Hi,
So I've ran SPAdes with a kmer = 77 and my read length is 100bp.
This is one of my contigs:
>NODE_86_length_345_cov_0.615672
TCCTTTGACTCCTTTGACACTGACAAATTGGCTTCCATATTTTATACCTTAATCATCTAATTGGCTTCCATATTTTATACCTTAATCATCT...
So this contig has a length of 345bp and the last value is, from what I understand, the kmer coverage which is 0.61.
Based on that definition:
https://groups.google.com/forum/#!topic/abyss-users/47xOSCy9uQc
the k-mer coverage of a contig is the number of k-mer that map (with perfect identity) to that contig.
Now I am confused about that definition.
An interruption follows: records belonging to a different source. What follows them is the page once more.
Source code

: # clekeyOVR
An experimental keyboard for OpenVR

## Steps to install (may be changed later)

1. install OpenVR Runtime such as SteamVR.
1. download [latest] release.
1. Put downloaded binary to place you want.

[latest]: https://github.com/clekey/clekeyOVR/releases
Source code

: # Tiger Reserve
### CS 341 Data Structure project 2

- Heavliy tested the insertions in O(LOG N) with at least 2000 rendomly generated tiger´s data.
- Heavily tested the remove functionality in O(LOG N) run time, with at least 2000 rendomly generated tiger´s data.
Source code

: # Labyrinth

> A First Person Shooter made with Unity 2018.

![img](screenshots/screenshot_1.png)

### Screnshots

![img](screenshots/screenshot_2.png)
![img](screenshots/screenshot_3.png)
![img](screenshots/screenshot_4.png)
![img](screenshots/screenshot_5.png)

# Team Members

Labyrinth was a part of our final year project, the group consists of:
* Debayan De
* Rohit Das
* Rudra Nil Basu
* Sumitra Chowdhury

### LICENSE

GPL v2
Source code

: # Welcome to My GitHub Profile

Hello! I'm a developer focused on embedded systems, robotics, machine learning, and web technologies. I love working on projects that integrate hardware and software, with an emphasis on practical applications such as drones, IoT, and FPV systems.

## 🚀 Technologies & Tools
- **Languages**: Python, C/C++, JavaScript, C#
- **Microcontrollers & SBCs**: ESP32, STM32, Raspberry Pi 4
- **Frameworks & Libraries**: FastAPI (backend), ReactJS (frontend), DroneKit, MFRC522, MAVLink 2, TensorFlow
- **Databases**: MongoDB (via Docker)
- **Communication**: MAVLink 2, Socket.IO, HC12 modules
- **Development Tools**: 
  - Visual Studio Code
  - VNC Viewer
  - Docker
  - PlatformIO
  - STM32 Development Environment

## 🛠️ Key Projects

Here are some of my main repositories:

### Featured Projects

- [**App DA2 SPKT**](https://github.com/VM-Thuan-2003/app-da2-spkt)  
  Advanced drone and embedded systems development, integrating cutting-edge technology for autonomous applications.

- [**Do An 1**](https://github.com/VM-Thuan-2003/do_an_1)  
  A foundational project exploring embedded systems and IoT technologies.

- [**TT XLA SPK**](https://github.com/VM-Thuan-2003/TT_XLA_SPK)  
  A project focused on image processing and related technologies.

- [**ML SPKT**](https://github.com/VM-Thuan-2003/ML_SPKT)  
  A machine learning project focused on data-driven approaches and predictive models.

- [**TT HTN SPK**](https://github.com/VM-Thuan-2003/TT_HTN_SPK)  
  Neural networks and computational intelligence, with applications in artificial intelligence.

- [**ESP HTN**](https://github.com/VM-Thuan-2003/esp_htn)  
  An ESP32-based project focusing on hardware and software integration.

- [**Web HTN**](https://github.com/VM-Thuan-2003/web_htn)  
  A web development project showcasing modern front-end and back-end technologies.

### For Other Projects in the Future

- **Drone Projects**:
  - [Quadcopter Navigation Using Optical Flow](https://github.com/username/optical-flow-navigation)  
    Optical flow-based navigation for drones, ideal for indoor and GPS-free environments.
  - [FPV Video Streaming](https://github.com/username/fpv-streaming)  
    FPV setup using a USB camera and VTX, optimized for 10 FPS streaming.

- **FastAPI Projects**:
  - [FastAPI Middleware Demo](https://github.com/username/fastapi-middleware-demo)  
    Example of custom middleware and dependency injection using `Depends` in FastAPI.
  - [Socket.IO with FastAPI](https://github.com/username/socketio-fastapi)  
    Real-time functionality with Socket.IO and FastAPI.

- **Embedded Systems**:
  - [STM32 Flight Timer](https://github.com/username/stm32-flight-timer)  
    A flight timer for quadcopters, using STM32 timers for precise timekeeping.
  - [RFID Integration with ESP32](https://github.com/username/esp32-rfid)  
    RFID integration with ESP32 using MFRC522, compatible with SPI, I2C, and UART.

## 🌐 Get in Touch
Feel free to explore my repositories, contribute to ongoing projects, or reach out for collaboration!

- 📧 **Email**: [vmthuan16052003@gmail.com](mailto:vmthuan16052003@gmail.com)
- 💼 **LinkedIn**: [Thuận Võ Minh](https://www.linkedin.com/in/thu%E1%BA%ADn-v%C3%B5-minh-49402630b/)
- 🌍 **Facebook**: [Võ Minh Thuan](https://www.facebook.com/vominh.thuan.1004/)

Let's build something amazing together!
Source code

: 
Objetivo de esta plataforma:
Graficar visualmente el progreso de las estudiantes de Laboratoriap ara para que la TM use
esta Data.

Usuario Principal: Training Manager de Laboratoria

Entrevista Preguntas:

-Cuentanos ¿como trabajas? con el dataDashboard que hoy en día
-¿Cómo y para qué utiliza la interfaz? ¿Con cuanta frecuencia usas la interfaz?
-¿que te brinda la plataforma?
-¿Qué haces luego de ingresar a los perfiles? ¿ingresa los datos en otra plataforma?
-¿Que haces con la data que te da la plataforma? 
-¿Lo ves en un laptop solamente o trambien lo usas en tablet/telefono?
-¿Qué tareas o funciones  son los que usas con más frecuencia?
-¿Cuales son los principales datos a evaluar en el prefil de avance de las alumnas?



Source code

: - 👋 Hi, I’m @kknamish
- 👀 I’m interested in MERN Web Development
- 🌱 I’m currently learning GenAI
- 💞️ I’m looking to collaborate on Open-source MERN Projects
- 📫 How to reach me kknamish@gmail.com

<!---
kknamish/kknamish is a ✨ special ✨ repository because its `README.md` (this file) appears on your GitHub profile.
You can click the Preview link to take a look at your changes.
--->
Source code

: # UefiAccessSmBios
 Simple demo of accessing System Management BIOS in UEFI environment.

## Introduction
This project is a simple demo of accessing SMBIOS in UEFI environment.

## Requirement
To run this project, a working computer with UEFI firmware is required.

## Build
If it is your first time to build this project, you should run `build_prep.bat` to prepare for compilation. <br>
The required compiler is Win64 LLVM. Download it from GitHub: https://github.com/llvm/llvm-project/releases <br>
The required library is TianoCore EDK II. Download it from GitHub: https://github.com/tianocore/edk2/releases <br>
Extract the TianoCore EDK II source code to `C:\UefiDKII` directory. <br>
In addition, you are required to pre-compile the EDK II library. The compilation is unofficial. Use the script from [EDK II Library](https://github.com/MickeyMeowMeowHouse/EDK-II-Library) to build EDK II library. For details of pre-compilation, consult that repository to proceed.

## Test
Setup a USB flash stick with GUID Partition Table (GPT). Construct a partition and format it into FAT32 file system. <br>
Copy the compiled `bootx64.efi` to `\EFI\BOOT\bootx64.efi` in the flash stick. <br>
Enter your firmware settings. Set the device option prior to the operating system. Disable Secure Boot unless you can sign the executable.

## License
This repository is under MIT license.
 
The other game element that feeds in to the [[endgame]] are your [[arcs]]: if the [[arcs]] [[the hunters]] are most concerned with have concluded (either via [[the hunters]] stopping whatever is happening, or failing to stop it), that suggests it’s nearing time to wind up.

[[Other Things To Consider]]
In my case, how can it be possible that I have a kmer coverage of 0.61 since my contig should have been built by more than 1 kmer (because the total length is 345 bp) ?
Thanks for the link.
So a kmer coverage is not really interpretable ? better convert to base coverage ?
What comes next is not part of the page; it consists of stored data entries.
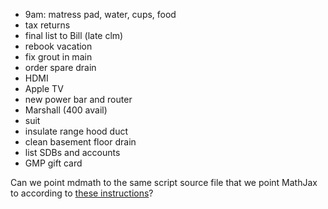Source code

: - 9am: matress pad, water, cups, food
- tax returns
- final list to Bill (late clm)
- rebook vacation
- fix grout in main
- order spare drain
- HDMI
- Apple TV
- new power bar and router
- Marshall (400 avail)
- suit
- insulate range hood duct
- clean basement floor drain
- list SDBs and accounts
- GMP gift card

Can we point mdmath
to the same script source file
that we point MathJax to
according to
[these instructions](http://docs.mathjax.org/en/latest/configuration.html#using-plain-javascript)?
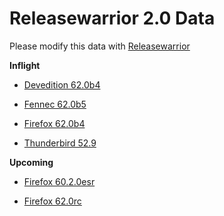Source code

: 

Releasewarrior 2.0 Data
=======================

Please modify this data with [Releasewarrior](https://github.com/mozilla-releng/releasewarrior-2.0)

**Inflight**

* [Devedition 62.0b4](/inflight/devedition/devedition-devedition-62.0b4.md)

* [Fennec 62.0b5](/inflight/fennec/fennec-beta-62.0b5.md)

* [Firefox 62.0b4](/inflight/firefox/firefox-beta-62.0b4.md)

* [Thunderbird 52.9](/inflight/thunderbird/thunderbird-release-52.9.md)

**Upcoming**

* [Firefox 60.2.0esr](/upcoming/firefox/firefox-esr60-60.2.0esr.md)

* [Firefox 62.0rc](/upcoming/firefox/firefox-release-rc-62.0rc.md)


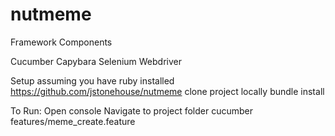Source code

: # nutmeme
Framework Components

Cucumber
Capybara
Selenium Webdriver

Setup
assuming you have ruby installed
https://github.com/jstonehouse/nutmeme
clone project locally 
bundle install

To Run:
Open console
Navigate to project folder
cucumber features/meme_create.feature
Anyway, the definition that I gave from the google link is false then ?
Of course kmer coverage is interpretable.
The assembler will be happy if you provide it with a aproximate value of genome size, because it will use that value to check the assembling procedure
And you can give that value of genome size by giving either the nucleotide coverage or the kmer coverage. Since this assembler uses Bruijn graphs with 77mer nodes, you can provide that nucleotide coverage in kmer coverage.
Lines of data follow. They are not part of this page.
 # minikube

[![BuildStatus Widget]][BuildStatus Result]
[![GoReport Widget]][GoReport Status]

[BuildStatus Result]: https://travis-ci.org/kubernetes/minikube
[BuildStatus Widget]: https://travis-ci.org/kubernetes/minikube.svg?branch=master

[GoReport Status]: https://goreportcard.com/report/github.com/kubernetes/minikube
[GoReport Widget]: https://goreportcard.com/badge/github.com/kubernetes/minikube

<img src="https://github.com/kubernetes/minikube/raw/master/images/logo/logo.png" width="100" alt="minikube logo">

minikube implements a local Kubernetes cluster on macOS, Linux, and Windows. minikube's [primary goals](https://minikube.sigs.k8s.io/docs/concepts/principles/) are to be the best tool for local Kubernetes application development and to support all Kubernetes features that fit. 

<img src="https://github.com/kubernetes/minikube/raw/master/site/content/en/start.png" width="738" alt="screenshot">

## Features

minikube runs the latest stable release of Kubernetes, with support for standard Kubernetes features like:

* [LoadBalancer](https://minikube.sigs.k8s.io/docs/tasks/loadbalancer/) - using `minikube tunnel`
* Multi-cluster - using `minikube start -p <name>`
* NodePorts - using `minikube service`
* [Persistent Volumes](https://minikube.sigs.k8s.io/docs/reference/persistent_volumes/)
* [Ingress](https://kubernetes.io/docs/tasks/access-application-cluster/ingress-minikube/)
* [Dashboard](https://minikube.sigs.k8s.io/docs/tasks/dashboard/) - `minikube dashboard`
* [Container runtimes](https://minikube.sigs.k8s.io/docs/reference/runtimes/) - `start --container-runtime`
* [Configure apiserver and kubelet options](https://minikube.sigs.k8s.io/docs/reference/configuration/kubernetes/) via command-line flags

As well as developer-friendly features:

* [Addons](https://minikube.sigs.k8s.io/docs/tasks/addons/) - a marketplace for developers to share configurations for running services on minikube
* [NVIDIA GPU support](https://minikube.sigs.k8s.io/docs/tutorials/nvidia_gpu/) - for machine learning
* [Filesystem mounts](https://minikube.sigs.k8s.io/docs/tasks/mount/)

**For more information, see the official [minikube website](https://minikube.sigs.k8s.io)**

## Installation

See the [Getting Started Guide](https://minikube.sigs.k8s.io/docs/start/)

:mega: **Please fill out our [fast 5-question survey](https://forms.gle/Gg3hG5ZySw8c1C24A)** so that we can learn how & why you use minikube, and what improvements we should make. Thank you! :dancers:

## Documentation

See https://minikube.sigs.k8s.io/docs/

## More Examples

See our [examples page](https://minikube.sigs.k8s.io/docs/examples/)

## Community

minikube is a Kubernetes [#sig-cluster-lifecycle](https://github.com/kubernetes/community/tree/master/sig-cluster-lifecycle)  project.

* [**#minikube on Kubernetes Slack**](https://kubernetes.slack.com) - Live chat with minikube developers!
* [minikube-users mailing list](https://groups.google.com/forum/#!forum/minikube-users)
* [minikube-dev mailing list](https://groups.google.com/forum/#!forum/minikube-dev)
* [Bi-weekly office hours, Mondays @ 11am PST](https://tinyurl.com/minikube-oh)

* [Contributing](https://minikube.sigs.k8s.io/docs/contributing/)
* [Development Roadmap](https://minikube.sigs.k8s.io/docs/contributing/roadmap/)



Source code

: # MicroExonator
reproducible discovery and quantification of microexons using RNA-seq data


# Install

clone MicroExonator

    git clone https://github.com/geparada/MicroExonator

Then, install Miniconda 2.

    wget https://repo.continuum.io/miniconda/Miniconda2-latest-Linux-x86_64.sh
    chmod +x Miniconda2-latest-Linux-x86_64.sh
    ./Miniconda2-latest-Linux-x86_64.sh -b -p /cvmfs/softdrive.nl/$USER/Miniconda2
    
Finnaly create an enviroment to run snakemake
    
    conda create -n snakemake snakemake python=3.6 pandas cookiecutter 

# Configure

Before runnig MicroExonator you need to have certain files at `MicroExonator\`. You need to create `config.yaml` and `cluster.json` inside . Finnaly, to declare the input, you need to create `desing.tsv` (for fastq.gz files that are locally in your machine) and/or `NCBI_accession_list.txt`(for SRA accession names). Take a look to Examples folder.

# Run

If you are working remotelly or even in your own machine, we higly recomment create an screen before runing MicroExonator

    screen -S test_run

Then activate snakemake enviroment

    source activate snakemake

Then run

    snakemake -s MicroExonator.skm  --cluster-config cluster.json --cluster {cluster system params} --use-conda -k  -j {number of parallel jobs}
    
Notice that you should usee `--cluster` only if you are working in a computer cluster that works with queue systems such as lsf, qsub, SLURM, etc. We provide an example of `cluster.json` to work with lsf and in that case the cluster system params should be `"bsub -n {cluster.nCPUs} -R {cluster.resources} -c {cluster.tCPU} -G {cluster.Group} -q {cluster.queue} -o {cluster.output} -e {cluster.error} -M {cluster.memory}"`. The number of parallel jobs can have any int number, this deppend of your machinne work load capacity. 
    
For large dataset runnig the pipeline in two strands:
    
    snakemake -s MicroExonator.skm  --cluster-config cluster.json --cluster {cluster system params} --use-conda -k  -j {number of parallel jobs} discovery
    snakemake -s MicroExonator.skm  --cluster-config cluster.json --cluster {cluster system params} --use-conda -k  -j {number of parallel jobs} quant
The actual formula is Ck = C (L-k+1)/L, where Ck = Kmer coverage C = nucleotide coverage L= The length of your reads k= the hash value you select for the Bruijn graph, in this case, 77
Thanks for your explanation, that's very useful.
However sorry but I still don't have my answer. As I said in my post, the definition I found for k-mer coverage is
This is not consistent with what I see, because I have a kmer coverage of 0.61 but it should be not possible because my contig size is 375 bp and my k-mer is 77.
It seems that there are two k-mer coverage definitions involved in this threat
A k-mer coverage taking into account the whole genome that is depending on the total of bases you got sequenced
A contig coverage. It is likely that this value tries to inform you about what is the proportion of the total coverage (of the k-mers) of this contig in particular over the total of contigs that the assembler has gotten. To validate this, you should process the first lane of each of the fasta files, extract the coverages values, sum them, and check if they are close to 100
The contig coverage (or kmer coverage) total sum in not equal to 100. For instance, some contigs have a coverage of 200 etc.